▶ **Record extracts**
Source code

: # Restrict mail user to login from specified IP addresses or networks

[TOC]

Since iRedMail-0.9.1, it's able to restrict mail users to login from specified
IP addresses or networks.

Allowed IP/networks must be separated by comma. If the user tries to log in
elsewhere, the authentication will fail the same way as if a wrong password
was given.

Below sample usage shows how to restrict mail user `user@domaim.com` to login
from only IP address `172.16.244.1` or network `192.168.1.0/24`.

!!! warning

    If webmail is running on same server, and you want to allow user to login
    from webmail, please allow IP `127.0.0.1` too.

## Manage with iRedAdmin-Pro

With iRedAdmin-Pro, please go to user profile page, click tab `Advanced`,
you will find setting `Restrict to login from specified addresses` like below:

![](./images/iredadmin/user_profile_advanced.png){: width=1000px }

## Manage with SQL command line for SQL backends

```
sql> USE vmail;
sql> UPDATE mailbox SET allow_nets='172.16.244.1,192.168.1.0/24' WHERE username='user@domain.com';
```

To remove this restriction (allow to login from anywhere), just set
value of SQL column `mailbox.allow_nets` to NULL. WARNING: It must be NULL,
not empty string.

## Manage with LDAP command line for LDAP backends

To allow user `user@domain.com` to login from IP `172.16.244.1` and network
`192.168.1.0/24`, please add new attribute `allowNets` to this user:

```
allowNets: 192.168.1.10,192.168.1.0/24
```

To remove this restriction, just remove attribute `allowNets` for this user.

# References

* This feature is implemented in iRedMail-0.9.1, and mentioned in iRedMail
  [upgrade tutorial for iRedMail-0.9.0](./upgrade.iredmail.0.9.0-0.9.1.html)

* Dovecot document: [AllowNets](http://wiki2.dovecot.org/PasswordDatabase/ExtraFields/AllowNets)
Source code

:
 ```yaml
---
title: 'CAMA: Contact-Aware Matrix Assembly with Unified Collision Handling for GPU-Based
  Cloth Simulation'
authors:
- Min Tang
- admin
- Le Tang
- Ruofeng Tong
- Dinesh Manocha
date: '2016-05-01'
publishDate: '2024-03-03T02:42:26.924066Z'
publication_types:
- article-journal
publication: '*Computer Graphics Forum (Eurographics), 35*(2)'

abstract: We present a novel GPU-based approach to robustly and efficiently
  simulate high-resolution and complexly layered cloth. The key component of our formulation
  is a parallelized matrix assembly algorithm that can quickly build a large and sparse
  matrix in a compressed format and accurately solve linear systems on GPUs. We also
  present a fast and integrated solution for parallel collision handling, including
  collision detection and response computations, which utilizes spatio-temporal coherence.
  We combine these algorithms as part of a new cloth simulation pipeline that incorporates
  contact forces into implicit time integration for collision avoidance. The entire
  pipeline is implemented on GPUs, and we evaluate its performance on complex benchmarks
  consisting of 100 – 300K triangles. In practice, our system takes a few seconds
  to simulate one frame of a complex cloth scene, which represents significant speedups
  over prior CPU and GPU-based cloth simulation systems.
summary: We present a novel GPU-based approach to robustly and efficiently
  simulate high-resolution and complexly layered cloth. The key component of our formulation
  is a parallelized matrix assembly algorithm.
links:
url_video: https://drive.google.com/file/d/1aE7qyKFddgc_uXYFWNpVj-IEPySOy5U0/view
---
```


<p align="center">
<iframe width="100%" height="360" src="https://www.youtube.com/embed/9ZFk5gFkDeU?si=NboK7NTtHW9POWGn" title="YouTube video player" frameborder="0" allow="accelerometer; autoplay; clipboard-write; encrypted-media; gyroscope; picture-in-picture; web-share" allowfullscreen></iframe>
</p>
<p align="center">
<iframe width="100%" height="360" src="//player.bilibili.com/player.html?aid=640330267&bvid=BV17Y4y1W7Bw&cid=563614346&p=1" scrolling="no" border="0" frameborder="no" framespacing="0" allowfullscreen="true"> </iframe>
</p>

▶ **Task item**
Among the entries, how many lines hold the word "implemented"? Please answer with only that number.

▶ **Completed task**
2